Deputies shooting dogs; owner wants accountability
Lee Deputies shot 27 dogs in past 3 years
LEE COUNTY - A Lee County Deputy still under fire tonight, more than a year after shooting a neighbor's dog. The deputy claims he was protecting his livestock but the dog's owner doesn't buy it ... and wants to know why he was never disciplined. Four in your Corner investigator Mike Mason getting answers tonight.
We found Lee County Deputies have shot dozens of dogs in the past few years....some owners feel officers went way too far but according to Florida law -- there's little they can do. We want to warn you; some of the pictures in this story may be disturbing.
Lee County Deputy Brian Kyle is accused of fatally shooting his neighbor’s dog but he doesn't want to talk about it.
Mike Mason: "So you don't want to answer any questions?”
Deputy Brian Kyle: "No sir."
In June of 2011, Brian Friedman says Deputy Kyle used a rifle to shoot his Boxer, named “Whitey”.
Brian Friedman: "Whitey's buried right here."
Friedman says Whitey was deaf and well behaved and Deputy Kyle had no right to shoot him just because he wandered onto his property next door.
Brian Friedman: "He said that my dog was on his property attacking his cows."
Florida law protects people who kill a dog if it attacks their cattle. The statute states there has to be satisfactory proof that the dog had been or was killing livestock...and that constitutes a good defense.
But Friedman says there's no proof Whitey ever attacked anyone's cows.
Brian Friedman: "I would bet my last buck on the fact he did not attack the cows.”
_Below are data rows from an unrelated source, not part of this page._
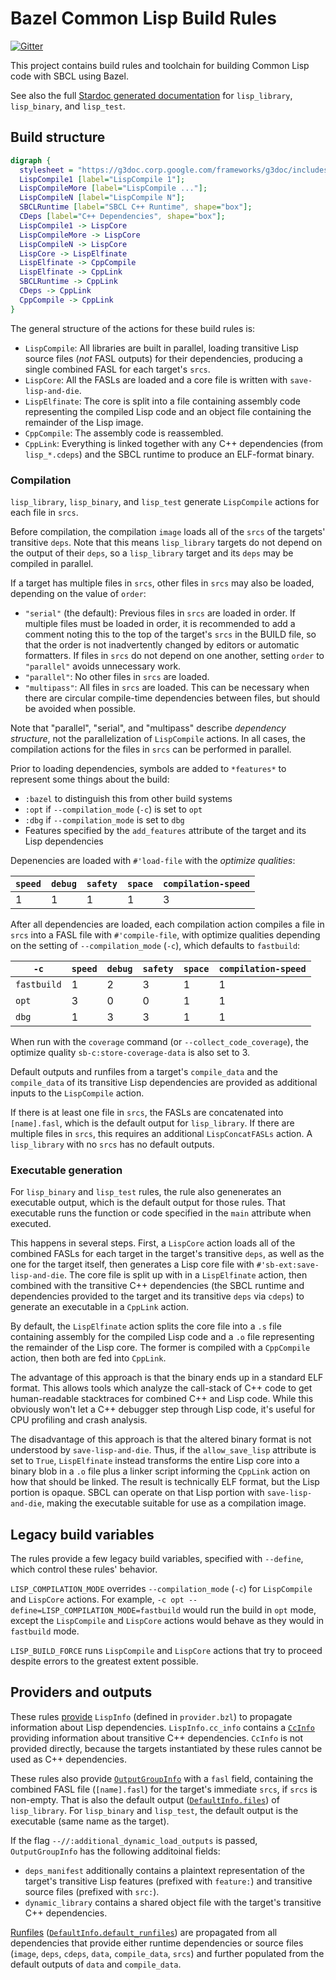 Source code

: # Bazel Common Lisp Build Rules

[![Gitter](https://badges.gitter.im/qitab/community.svg)](https://gitter.im/qitab/community?utm_source=badge&utm_medium=badge&utm_campaign=pr-badge)

This project contains build rules and toolchain for building Common Lisp code
with SBCL using Bazel.

See also the full
[Stardoc generated documentation](doc/rules.md)
for `lisp_library`, `lisp_binary`, and `lisp_test`.

## Build structure

```dot
digraph {
  stylesheet = "https://g3doc.corp.google.com/frameworks/g3doc/includes/graphviz-style.css"
  LispCompile1 [label="LispCompile 1"];
  LispCompileMore [label="LispCompile ..."];
  LispCompileN [label="LispCompile N"];
  SBCLRuntime [label="SBCL C++ Runtime", shape="box"];
  CDeps [label="C++ Dependencies", shape="box"];
  LispCompile1 -> LispCore
  LispCompileMore -> LispCore
  LispCompileN -> LispCore
  LispCore -> LispElfinate
  LispElfinate -> CppCompile
  LispElfinate -> CppLink
  SBCLRuntime -> CppLink
  CDeps -> CppLink
  CppCompile -> CppLink
}
```

The general structure of the actions for these build rules is:

*   `LispCompile`: All libraries are built in parallel, loading transitive Lisp
    source files (*not* FASL outputs) for their dependencies, producing a single
    combined FASL for each target's `srcs`.
*   `LispCore`: All the FASLs are loaded and a core file is written with
    `save-lisp-and-die`.
*   `LispElfinate`: The core is split into a file containing assembly code
    representing the compiled Lisp code and an object file containing the
    remainder of the Lisp image.
*   `CppCompile`: The assembly code is reassembled.
*   `CppLink`: Everything is linked together with any C++ dependencies (from
    `lisp_*.cdeps`) and the SBCL runtime to produce an ELF-format binary.

### Compilation

`lisp_library`, `lisp_binary`, and `lisp_test` generate `LispCompile` actions
for each file in `srcs`.

Before compilation, the compilation `image` loads all of the `srcs` of the
targets' transitive `deps`. Note that this means `lisp_library` targets do not
depend on the output of their `deps`, so a `lisp_library` target and its `deps`
may be compiled in parallel.

If a target has multiple files in `srcs`, other files in `srcs` may also be
loaded, depending on the value of `order`:

*   `"serial"` (the default): Previous files in `srcs` are loaded in order. If
    multiple files must be loaded in order, it is recommended to add a comment
    noting this to the top of the target's `srcs` in the BUILD file, so that the
    order is not inadvertently changed by editors or automatic formatters. If
    files in `srcs` do not depend on one another, setting `order` to
    `"parallel"` avoids unnecessary work.
*   `"parallel"`: No other files in `srcs` are loaded.
*   `"multipass"`: All files in `srcs` are loaded. This can be necessary when
    there are circular compile-time dependencies between files, but should be
    avoided when possible.

Note that "parallel", "serial", and "multipass" describe *dependency structure*,
not the parallelization of `LispCompile` actions. In all cases, the compilation
actions for the files in `srcs` can be performed in parallel.

Prior to loading dependencies, symbols are added to `*features*` to represent
some things about the build:

*   `:bazel` to distinguish this from other build systems
*   `:opt` if `--compilation_mode` (`-c`) is set to `opt`
*   `:dbg` if `--compilation_mode` is set to `dbg`
*   Features specified by the `add_features` attribute of the target and its
    Lisp dependencies

Depenencies are loaded with `#'load-file` with the *optimize qualities*:

`speed` | `debug` | `safety` | `space` | `compilation-speed`
------- | ------- | -------- | ------- | -------------------
1       | 1       | 1        | 1       | 3

After all dependencies are loaded, each compilation action compiles a file in
`srcs` into a FASL file with `#'compile-file`, with optimize qualities depending
on the setting of `--compilation_mode` (`-c`), which defaults to `fastbuild`:

`-c`        | `speed` | `debug` | `safety` | `space` | `compilation-speed`
----------- | ------- | ------- | -------- | ------- | -------------------
`fastbuild` | 1       | 2       | 3        | 1       | 1
`opt`       | 3       | 0       | 0        | 1       | 1
`dbg`       | 1       | 3       | 3        | 1       | 1

When run with the `coverage` command (or `--collect_code_coverage`), the
optimize quality `sb-c:store-coverage-data` is also set to 3.

Default outputs and runfiles from a target's `compile_data` and the
`compile_data` of its transitive Lisp dependencies are provided as additional
inputs to the `LispCompile` action.

If there is at least one file in `srcs`, the FASLs are concatenated into
`[name].fasl`, which is the default output for `lisp_library`. If there are
multiple files in `srcs`, this requires an additional `LispConcatFASLs` action.
A `lisp_library` with no `srcs` has no default outputs.

### Executable generation

For `lisp_binary` and `lisp_test` rules, the rule also genenerates an executable
output, which is the default output for those rules. That executable runs the
function or code specified in the `main` attribute when executed.

This happens in several steps. First, a `LispCore` action loads all of the
combined FASLs for each target in the target's transitive `deps`, as well as the
one for the target itself, then generates a Lisp core file with
`#'sb-ext:save-lisp-and-die`. The core file is split up with in a `LispElfinate`
action, then combined with the transitive C++ dependencies (the SBCL runtime and
dependencies provided to the target and its transitive `deps` via `cdeps`) to
generate an executable in a `CppLink` action.

By default, the `LispElfinate` action splits the core file into a `.s` file
containing assembly for the compiled Lisp code and a `.o` file representing the
remainder of the Lisp core. The former is compiled with a `CppCompile` action,
then both are fed into `CppLink`.

The advantage of this approach is that the binary ends up in a standard ELF
format. This allows tools which analyze the call-stack of C++ code to get
human-readable stacktraces for combined C++ and Lisp code. While this obviously
won't let a C++ debugger step through Lisp code, it's useful for CPU profiling
and crash analysis.

The disadvantage of this approach is that the altered binary format is not
understood by `save-lisp-and-die`. Thus, if the `allow_save_lisp` attribute is
set to `True`, `LispElfinate` instead transforms the entire Lisp core into a
binary blob in a `.o` file plus a linker script informing the `CppLink` action
on how that should be linked. The result is technically ELF format, but the Lisp
portion is opaque. SBCL can operate on that Lisp portion with
`save-lisp-and-die`, making the executable suitable for use as a compilation
image.

## Legacy build variables

The rules provide a few legacy build variables, specified with `--define`, which
control these rules' behavior.

`LISP_COMPILATION_MODE` overrides `--compilation_mode` (`-c`) for `LispCompile`
and `LispCore` actions. For example, `-c opt
--define=LISP_COMPILATION_MODE=fastbuild` would run the build in `opt` mode,
except the `LispCompile` and `LispCore` actions would behave as they would in
`fastbuild` mode.

`LISP_BUILD_FORCE` runs `LispCompile` and `LispCore` actions that try to proceed
despite errors to the greatest extent possible.

## Providers and outputs

These rules
[provide](https://docs.bazel.build/versions/master/skylark/rules.html#providers)
`LispInfo` (defined in `provider.bzl`) to propagate information about Lisp
dependencies. `LispInfo.cc_info` contains a
[`CcInfo`](https://docs.bazel.build/versions/master/skylark/lib/CcInfo.html)
providing information about transitive C++ dependencies. `CcInfo` is not
provided directly, because the targets instantiated by these rules cannot be
used as C++ dependencies.

These rules also provide
[`OutputGroupInfo`](https://docs.bazel.build/versions/master/skylark/lib/OutputGroupInfo.html)
with a `fasl` field, containing the combined FASL file (`[name].fasl`) for the
target's immediate `srcs`, if `srcs` is non-empty. That is also the default
output
([`DefaultInfo.files`](https://docs.bazel.build/versions/master/skylark/lib/DefaultInfo.html#files))
of `lisp_library`. For `lisp_binary` and `lisp_test`, the default output is the
executable (same name as the target).

If the flag `--//:additional_dynamic_load_outputs` is
passed, `OutputGroupInfo` has the following additoinal fields:

*   `deps_manifest` additionally contains a plaintext representation of the
    target's transitive Lisp features (prefixed with `feature:`) and transitive
    source files (prefixed with `src:`).
*   `dynamic_library` contains a shared object file with the target's transitive
    C++ dependencies.

[Runfiles](https://docs.bazel.build/versions/master/skylark/rules.html#runfiles)
([`DefaultInfo.default_runfiles`](https://docs.bazel.build/versions/master/skylark/lib/DefaultInfo.html#default_runfiles))
are propagated from all dependencies that provide either runtime dependencies or
source files (`image`, `deps`, `cdeps`, `data`, `compile_data`, `srcs`) and
further populated from the default outputs of `data` and `compile_data`.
Mike Mason: "So what has been done since then?"
Brian Friedman: "Not a thing."
We confronted Deputy Kyle at his North Fort Myers home.
Mike Mason: "We just want to ask about the dog that was shot."
Deputy Brian Kyle: "No sir, leave. Leave or I'm calling the Sheriff's Office."
The Lee County Sheriff's Office says since Deputy Kyle was off duty this is a civil matter between him and Friedman.
This past may; another deadly shooting. While serving a warrant, Deputy Tim Galloway says this yellow lab named “Dogie” charged him, although the dog's owner says he wouldn't hurt a flea. She then asked the Deputy why he did it.
Christina Waggoner: "Why'd you shoot my dog, that kind of thing, you know, crying and he goes, 'I don't have to deal with you ma'am' and he walked away from me."
Fox 4 found between June of 2009 and June of 2012, Lee County Deputies shot 27 dogs. Friedman says at the least...he'd like an apology.
Brian Friedman: "I'm past the crying phase now, I'm just angry."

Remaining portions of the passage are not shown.